So I am still fuming about the recent events surrounding Baldwin Filters. After talking with a handful of those employees laid off, there is no hope of those laid off ever returning to Baldwin. I don’t blame them. Why would you go back to work somewhere that just laid you off? You would have to start at the bottom of the totem pole all over again. Not worth it.
I do give Baldwin kudos when it comes to avoiding lay offs though. They have tried the past four months or so to avoid laying off anyone. Some employees of the Kearney Baldwin Filters experienced a lovely pay raise, only to have it be taken away about two weeks later. Many employees also had the opportunity to work overtime on the weekends for extra money. That was also taken away. Instead, employees were put ‘on call’ in case they were needed. Everyone could see that these were steps to avoid actually laying someone off.

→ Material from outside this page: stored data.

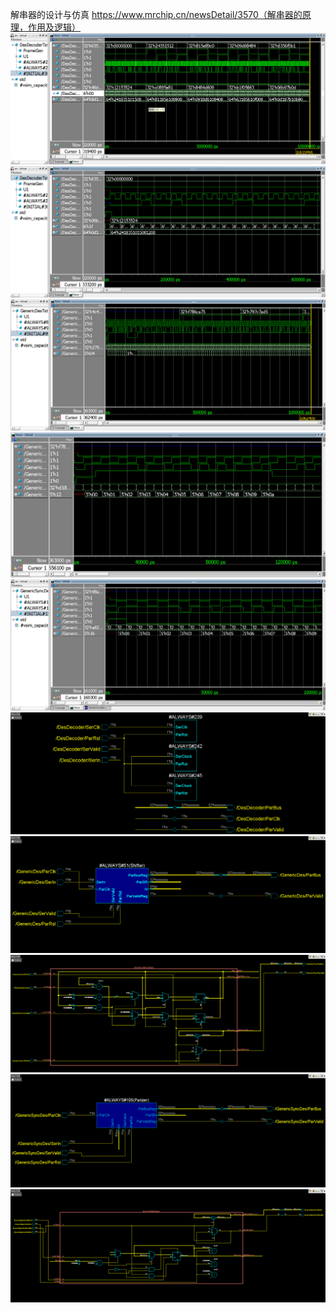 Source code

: 解串器的设计与仿真
https://www.mrchip.cn/newsDetail/3570（解串器的原理，作用及逻辑）
![](https://github.com/lizejia2361/-/blob/main/Lab16/%E6%B3%A2%E5%BD%A21.1.png)
![](https://github.com/lizejia2361/-/blob/main/Lab16/%E6%B3%A2%E5%BD%A21.2.png)
![](https://github.com/lizejia2361/-/blob/main/Lab16/%E6%B3%A2%E5%BD%A22.1.png)
![](https://github.com/lizejia2361/-/blob/main/Lab16/%E6%B3%A2%E5%BD%A22.2.png)
![](https://github.com/lizejia2361/-/blob/main/Lab16/%E6%B3%A2%E5%BD%A23.png)
![](https://github.com/lizejia2361/-/blob/main/Lab16/%E7%94%B5%E8%B7%AF1.1.png)
![](https://github.com/lizejia2361/-/blob/main/Lab16/%E7%94%B5%E8%B7%AF1.2.png)
![](https://github.com/lizejia2361/-/blob/main/Lab16/%E7%94%B5%E8%B7%AF2.1.png)
![](https://github.com/lizejia2361/-/blob/main/Lab16/%E7%94%B5%E8%B7%AF2.2.png)
![](https://github.com/lizejia2361/-/blob/main/Lab16/%E7%94%B5%E8%B7%AF3.png)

I give them kudos, but as a wife of someone who just lost their job, I have the right to complain and fume. And complain and fume I will. I never thought my husband and I would attend an ‘unemployment’ meeting where we would learn how to receive our unemployment checks. I never thought it would be us.
It upset me to the core to talk with other employees who were also laid off. One was a single mother of two; another was a college student who was working at Baldwin to support himself; another was an older woman who had worked for Baldwin for over 30 years; another was a husband and a father of three; another had just bought a house and thanks to the lay off, he lost his brand new home. It broke my heart to hear those stories. These were good people and now their lives were upside down. I walked out of the unemployment meeting with tears behind my eyes.
Talking with my husband and others that were laid off we realized something. The lay offs had to rhyme or reason to them. They weren’t by seniority. They weren’t by the people who had gotten written up. We couldn’t find a pattern to those who were laid off. Apparently, my husband’s co-workers, who were on his shift, had confronted the boss after he escorted my husband out. They asked him why he was laying him off and not someone else. The boss just walked away.
Now, bosses don’t have hearts of steel so I know it pained them to walk their employees out the door yesterday. My husband’s co-workers confronted the boss by saying, ‘we would have gladly all worked 32 hours a week so he could have stayed.’
Wow. If only all employees, everywhere had this thought. Would there be lay offs? Would there be an unemployment rate? Could these lay offs be avoided by doing what my husband’s co-workers were willing to do for him? Who knows? I’m not going to make that judgment call. What is done is done and we move on. There is nothing we can do now so we move on.